Mörderischer Angriff

Griechenland: Zu den Hintergründen der gewaltsamen Auseinandersetzungen zwischen Demonstranten gegen die Kürzungspolitik der Regierung

Heike Schrader, Athen
Als »organisierten mörderischen Angriff von Befehle ausführenden Provokateuren« bezeichnete die Kommunistische Partei Griechenlands, KKE, den Angriff auf ihre Gewerkschaftsfront PAME am Donnerstag. Dabei hatten mehrere hundert Vermummte den Demonstrationsblock der PAME vor dem griechischen Parlament mit Steinen, Rauchgeschossen und sogar Brandbomben angegriffen.
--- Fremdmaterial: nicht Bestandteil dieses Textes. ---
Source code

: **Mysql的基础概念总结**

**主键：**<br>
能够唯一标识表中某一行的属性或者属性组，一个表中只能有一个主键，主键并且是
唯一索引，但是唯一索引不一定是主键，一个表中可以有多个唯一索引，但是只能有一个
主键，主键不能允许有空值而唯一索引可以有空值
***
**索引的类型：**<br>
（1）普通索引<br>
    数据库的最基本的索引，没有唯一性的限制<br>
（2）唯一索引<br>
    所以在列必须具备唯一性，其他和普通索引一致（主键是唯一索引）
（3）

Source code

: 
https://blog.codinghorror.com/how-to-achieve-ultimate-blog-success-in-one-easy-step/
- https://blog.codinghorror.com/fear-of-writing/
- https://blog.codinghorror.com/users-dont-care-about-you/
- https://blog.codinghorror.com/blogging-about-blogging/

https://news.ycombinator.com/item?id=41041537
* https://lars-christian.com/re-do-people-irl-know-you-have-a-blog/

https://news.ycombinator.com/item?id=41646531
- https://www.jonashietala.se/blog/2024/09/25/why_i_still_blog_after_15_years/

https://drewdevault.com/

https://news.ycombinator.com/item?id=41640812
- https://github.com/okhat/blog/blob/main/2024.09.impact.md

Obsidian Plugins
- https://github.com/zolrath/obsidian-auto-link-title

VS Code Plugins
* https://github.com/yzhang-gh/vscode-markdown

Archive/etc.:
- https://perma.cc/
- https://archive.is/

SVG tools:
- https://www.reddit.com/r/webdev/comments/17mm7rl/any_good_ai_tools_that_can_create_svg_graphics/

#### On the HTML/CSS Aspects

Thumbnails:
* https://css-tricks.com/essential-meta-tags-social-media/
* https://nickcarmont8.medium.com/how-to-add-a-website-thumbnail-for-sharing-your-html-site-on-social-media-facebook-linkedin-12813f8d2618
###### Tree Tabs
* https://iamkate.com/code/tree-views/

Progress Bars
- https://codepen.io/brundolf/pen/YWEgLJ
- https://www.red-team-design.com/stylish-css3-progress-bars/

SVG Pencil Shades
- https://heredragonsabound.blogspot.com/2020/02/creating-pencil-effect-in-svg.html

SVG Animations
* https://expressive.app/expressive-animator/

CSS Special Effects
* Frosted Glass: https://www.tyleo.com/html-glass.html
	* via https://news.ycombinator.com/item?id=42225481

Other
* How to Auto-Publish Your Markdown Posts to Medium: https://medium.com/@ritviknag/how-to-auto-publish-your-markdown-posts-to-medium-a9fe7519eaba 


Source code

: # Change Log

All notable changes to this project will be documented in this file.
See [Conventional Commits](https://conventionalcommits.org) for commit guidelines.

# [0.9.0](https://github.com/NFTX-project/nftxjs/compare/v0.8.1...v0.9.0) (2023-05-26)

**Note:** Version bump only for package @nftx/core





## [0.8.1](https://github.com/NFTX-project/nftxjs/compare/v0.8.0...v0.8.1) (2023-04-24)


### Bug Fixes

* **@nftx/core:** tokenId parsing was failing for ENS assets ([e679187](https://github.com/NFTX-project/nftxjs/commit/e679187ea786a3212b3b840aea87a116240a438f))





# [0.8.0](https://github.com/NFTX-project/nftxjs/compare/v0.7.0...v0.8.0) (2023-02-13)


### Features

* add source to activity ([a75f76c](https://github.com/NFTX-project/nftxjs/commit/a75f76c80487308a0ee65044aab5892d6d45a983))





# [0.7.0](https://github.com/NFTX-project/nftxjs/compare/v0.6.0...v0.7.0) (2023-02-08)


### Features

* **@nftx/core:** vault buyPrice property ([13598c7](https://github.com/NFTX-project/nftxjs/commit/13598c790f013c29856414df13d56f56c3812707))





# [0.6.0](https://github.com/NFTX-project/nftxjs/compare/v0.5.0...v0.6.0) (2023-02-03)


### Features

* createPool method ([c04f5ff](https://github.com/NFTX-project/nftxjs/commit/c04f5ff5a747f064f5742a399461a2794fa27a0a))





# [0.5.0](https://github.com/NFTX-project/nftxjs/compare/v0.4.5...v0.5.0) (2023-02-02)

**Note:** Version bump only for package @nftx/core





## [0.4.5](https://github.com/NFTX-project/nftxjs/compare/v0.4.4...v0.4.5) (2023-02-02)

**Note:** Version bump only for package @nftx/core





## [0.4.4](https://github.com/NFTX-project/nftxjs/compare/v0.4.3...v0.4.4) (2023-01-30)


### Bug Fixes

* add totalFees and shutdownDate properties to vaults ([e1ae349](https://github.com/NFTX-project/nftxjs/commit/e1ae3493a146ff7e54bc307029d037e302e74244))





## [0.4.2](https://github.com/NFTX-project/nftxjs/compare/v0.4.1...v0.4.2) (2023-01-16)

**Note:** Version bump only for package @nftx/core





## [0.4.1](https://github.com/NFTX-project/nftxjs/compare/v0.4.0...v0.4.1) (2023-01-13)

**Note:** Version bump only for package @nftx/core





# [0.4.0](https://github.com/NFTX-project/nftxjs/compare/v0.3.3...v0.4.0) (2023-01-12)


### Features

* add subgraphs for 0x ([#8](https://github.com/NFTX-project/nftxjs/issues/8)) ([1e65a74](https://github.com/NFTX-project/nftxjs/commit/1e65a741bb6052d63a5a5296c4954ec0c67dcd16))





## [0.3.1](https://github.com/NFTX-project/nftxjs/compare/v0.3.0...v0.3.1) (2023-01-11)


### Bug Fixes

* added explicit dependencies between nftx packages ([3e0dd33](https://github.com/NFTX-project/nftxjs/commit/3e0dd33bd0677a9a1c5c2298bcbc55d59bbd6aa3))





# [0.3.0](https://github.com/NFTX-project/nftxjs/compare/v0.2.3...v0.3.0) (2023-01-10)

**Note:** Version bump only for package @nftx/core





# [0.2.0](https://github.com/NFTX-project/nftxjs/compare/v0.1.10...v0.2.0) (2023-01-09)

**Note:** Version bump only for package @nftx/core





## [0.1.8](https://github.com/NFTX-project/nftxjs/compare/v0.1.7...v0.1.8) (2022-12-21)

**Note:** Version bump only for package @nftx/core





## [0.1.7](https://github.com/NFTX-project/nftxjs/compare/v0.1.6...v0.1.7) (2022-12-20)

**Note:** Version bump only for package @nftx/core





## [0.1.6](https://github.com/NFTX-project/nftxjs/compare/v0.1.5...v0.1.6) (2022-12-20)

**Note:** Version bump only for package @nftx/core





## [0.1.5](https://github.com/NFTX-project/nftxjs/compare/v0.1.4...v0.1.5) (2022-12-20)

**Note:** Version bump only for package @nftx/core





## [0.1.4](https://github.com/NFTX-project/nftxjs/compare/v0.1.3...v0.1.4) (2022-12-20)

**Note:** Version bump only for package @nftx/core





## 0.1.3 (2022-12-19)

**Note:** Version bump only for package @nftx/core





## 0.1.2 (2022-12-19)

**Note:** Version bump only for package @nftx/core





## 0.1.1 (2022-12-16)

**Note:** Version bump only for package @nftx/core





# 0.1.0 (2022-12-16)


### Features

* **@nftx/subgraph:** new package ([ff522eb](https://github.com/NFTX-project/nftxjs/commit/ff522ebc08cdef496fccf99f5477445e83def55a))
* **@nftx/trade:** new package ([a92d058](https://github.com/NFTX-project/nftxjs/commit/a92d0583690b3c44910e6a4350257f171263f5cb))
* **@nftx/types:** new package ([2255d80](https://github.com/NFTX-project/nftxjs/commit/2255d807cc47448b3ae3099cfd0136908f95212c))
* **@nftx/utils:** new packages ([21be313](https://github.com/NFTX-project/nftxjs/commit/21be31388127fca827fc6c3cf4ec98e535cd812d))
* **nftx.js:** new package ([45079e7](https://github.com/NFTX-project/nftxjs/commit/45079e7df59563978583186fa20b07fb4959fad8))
Bei den Auseinandersetzungen wurden mehr als 40 Menschen verletzt, der PAME-Gewerkschafter Dimitris Kotzaridis erlitt einen tödlichen Herzinfarkt. Im Internetportal Indymedia dagegen wurde die Attacke auf die Gewerkschafter als anarchistischer »Angriff auf die Schergen der KKE, die die Rolle der Polizei übernommen haben« bejubelt. In- und ausländische Medien sprachen von einem Übergriff Vermummter auf friedliche Demonstranten, die Hintergründe vermochte niemand zu erklären. Doch der brutale Angriff auf Griechenlands Kommunisten kommt nicht aus heiterem Himmel:

Für die einen war es ein hoffnungsvo...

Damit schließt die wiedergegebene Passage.